Problem to work on:
Write out the stretch of lines below that begins at the line with "Relational database Service- Host" and ends at the line with "Price is massively different", including both, exactly as given and nothing more.
*** Extracted information ***
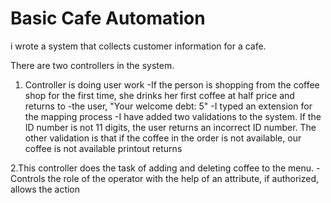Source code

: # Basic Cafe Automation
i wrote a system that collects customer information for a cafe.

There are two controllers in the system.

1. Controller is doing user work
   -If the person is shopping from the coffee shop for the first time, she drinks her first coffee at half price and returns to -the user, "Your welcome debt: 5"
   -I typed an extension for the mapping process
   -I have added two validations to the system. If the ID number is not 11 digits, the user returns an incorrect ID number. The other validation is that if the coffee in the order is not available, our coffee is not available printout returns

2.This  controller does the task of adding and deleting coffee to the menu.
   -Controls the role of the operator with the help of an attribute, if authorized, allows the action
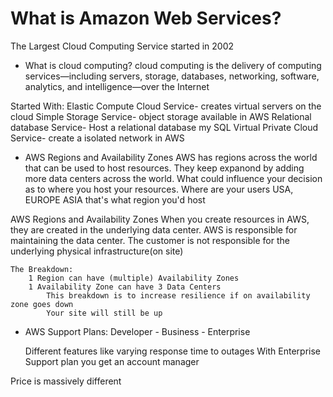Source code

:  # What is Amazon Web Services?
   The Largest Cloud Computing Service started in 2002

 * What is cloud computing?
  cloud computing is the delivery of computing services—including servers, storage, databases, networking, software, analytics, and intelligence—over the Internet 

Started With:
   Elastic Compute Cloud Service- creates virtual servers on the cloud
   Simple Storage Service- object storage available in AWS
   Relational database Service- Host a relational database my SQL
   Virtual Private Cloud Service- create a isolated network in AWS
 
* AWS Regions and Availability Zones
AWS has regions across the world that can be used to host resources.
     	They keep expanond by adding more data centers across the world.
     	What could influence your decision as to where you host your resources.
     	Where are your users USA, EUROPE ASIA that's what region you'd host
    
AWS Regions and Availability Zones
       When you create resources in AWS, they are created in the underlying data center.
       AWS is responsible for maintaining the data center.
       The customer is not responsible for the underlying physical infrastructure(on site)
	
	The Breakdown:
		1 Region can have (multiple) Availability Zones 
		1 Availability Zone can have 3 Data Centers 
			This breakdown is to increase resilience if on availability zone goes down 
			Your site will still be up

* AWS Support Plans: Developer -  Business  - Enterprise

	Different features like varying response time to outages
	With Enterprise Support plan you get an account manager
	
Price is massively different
*** End of Extracted information ***
*** Extracted information ***
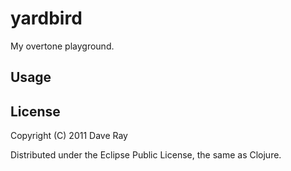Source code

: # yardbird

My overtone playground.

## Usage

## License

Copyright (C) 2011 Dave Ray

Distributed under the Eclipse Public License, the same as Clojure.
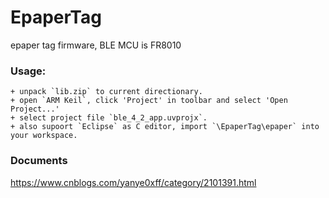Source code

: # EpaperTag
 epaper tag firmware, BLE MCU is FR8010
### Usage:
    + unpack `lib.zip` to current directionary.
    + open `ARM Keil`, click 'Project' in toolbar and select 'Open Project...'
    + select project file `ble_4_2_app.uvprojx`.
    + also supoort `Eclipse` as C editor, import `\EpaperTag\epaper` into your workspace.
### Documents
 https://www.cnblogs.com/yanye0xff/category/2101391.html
*** End of Extracted information ***
Result of this task:
   Relational database Service- Host a relational database my SQL
   Virtual Private Cloud Service- create a isolated network in AWS
 
* AWS Regions and Availability Zones
AWS has regions across the world that can be used to host resources.
     	They keep expanond by adding more data centers across the world.
     	What could influence your decision as to where you host your resources.
     	Where are your users USA, EUROPE ASIA that's what region you'd host
    
AWS Regions and Availability Zones
       When you create resources in AWS, they are created in the underlying data center.
       AWS is responsible for maintaining the data center.
       The customer is not responsible for the underlying physical infrastructure(on site)
	
	The Breakdown:
		1 Region can have (multiple) Availability Zones 
		1 Availability Zone can have 3 Data Centers 
			This breakdown is to increase resilience if on availability zone goes down 
			Your site will still be up

* AWS Support Plans: Developer -  Business  - Enterprise

	Different features like varying response time to outages
	With Enterprise Support plan you get an account manager
	
Price is massively different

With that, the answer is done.